* Description of the task
Only the lines below starting at the one containing "## Publishing Date" and ending at the one containing "The game is appealing" belong in the answer, each copied exactly.
■ ■ ■ ■ ■ ■ ■
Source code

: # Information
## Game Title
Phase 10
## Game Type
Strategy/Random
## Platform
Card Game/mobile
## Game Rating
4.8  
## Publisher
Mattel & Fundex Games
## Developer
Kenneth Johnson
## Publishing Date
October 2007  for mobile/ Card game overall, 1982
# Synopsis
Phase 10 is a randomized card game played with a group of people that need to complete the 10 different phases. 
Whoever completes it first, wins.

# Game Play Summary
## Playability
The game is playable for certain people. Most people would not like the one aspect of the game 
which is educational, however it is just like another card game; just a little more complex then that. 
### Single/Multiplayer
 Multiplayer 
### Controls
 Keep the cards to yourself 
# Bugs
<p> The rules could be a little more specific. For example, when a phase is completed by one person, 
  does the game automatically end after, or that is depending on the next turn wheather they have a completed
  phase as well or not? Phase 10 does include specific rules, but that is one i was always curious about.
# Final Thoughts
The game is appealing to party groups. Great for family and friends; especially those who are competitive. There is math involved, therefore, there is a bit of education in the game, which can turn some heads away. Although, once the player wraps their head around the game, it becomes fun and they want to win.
■ ■ ■ ■ ■ ■ ■
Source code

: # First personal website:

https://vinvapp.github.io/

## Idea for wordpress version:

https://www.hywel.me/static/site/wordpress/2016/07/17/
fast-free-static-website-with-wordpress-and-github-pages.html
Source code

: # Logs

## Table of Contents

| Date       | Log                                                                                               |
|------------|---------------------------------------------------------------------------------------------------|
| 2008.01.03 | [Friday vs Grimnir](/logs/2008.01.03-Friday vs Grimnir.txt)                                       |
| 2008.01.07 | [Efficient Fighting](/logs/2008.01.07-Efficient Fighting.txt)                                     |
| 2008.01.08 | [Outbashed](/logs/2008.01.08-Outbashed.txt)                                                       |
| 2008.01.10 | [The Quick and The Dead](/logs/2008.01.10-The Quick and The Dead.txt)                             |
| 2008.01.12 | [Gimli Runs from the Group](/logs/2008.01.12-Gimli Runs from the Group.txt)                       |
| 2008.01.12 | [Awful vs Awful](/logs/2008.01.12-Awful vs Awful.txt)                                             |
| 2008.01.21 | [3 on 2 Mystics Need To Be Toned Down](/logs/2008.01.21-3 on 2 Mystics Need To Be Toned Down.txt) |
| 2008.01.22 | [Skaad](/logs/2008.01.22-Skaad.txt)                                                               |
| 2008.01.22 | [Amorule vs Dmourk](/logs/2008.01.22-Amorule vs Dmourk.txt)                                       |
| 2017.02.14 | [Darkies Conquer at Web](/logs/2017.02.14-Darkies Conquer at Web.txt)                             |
■ ■ ■ ■ ■ ■ ■
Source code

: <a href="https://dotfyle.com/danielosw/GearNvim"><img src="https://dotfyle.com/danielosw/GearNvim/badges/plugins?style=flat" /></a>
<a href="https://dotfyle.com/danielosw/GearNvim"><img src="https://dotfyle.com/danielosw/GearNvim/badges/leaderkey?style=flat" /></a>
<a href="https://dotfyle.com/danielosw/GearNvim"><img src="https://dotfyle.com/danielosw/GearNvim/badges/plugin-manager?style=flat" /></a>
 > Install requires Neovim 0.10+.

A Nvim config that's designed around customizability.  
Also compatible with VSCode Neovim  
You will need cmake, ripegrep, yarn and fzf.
■ ■ ■ ■ ■ ■ ■
* Output below
## Publishing Date
October 2007  for mobile/ Card game overall, 1982
# Synopsis
Phase 10 is a randomized card game played with a group of people that need to complete the 10 different phases. 
Whoever completes it first, wins.

# Game Play Summary
## Playability
The game is playable for certain people. Most people would not like the one aspect of the game 
which is educational, however it is just like another card game; just a little more complex then that. 
### Single/Multiplayer
 Multiplayer 
### Controls
 Keep the cards to yourself 
# Bugs
<p> The rules could be a little more specific. For example, when a phase is completed by one person, 
  does the game automatically end after, or that is depending on the next turn wheather they have a completed
  phase as well or not? Phase 10 does include specific rules, but that is one i was always curious about.
# Final Thoughts
The game is appealing to party groups. Great for family and friends; especially those who are competitive. There is math involved, therefore, there is a bit of education in the game, which can turn some heads away. Although, once the player wraps their head around the game, it becomes fun and they want to win.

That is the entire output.